There are hundreds of opportunities in the domestic consumer internet market - ranging from ecommerce, local, online education, financial services and online health. Every industry in Lanka will get impacted by technology and every time there is change there is opportunity to build new companies. Payments are a space that is ripe for disruption. I am confident that the biggest financial services company in Sri Lanka in 2030 is one we have not heard of yet. The other major set of opportunities for Sri Lankan startups will be in building regional and global B2B businesses. The most important trend in technology over the next decade is Artificial Intelligence (AI).
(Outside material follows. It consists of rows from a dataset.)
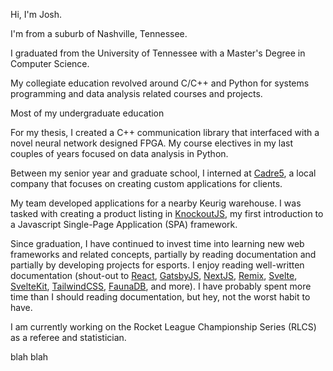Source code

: ---
---

Hi, I'm Josh. 

I'm from a suburb of Nashville, Tennessee. 

I graduated from the University of Tennessee with a Master's Degree in Computer Science.

My collegiate education revolved around C/C++ and Python for systems programming and data analysis related courses and projects. 

Most of my undergraduate education 

For my thesis, I created a C++ communication library that interfaced with a novel neural network designed FPGA. My course electives in my last couples of years focused on data analysis in Python. 

Between my senior year and graduate school, I interned at [Cadre5](https://www.cadre5.com/), a local company that focuses on creating custom applications for clients. 

My team developed applications for a nearby Keurig warehouse. I was tasked with creating a product listing in [KnockoutJS](https://knockoutjs.com/), my first introduction to a Javascript Single-Page Application (SPA) framework. 

Since graduation, I have continued to invest time into learning new web frameworks and related concepts, partially by reading documentation and partially by developing projects for esports. I enjoy reading well-written documentation (shout-out to [React](https://reactjs.org/), [GatsbyJS](https://www.gatsbyjs.com/), [NextJS](https://nextjs.org/), [Remix](https://remix.run/), [Svelte](https://svelte.dev/), [SvelteKit](https://kit.svelte.dev/), [TailwindCSS](https://tailwindcss.com/), [FaunaDB](https://fauna.com/), and more). I have probably spent more time than I should reading documentation, but hey, not the worst habit to have.

I am currently working on the Rocket League Championship Series (RLCS) as a referee and statistician.

blah
blah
We believe that AI gives the opportunity for Lankan tech companies to build large and very valuable global businesses. We recently invested in Linear2. They focus on building AI and Machine learning driven vertical solutions in industries like consumer products, telecom and apparel manufacturing. They have fully automated one of the core processes of the apparel industry and created the world’s first ‘AI driven planner’. There are hundreds of opportunities in every industry to create value using AI and this is a theme we think Lankan startups should pursue.

Q: How do you rate Sri Lanka’s start-up eco-system at present?

A: It is still early but we are very bullish. I invest in US, India and SEA. So given all the countries I could be focusing on the fact that we have launched a fund in Sri Lanka should indicate how bullish Prajeeth and I are about Lankan startups.

Q: Should all start-ups work very well and successfully? When a start-up fails, what lessons can we learn?

A: Actually most startups fail. This is a very important thing to know about ‘starting up’. The basic rule is that one out of 10 startups will become a huge winner (think Google like scale and returns). And three to four of the 10 startups will do reasonably well and could become market leaders in their niches. The rest will fail. So at least five out of 10 companies that started will fail - this is true in Silicon Valley - true in Bangalore and Shanghai and will also be true in Colombo.

Therefore, the key as an investor is to have a portfolio of investments and back the winners. Our fund invests in companies at the Series A stage - so the early stage risks are largely mitigated and hence we expect most of our companies to do well, although one out of 10 will be a really big winner.

For entrepreneurs, the big lesson is ‘if you fail, try again…and keep trying until you get it right’. As a society we need to become much more welcoming of failure. That will be very important.

Q: Any advice you would like to share with the youngsters?

A: There has never been a better time to ‘start up’. When I graduated from MIT over 20 years ago, it would have taken at least $5million of capital to build even a small tech company. Today, given the very large internet user base (over 3.5 billion internet users in the world), cloud computing (and the impact on infrastructure costs) and the ability to launch fast and iterate, it is easier than ever before to get started. However, it is also important to note that building a great company takes 10-15 years and the journey is long and arduous. Start-up is a test match not a T-20. So you have to be in it for the very long haul to win in this game.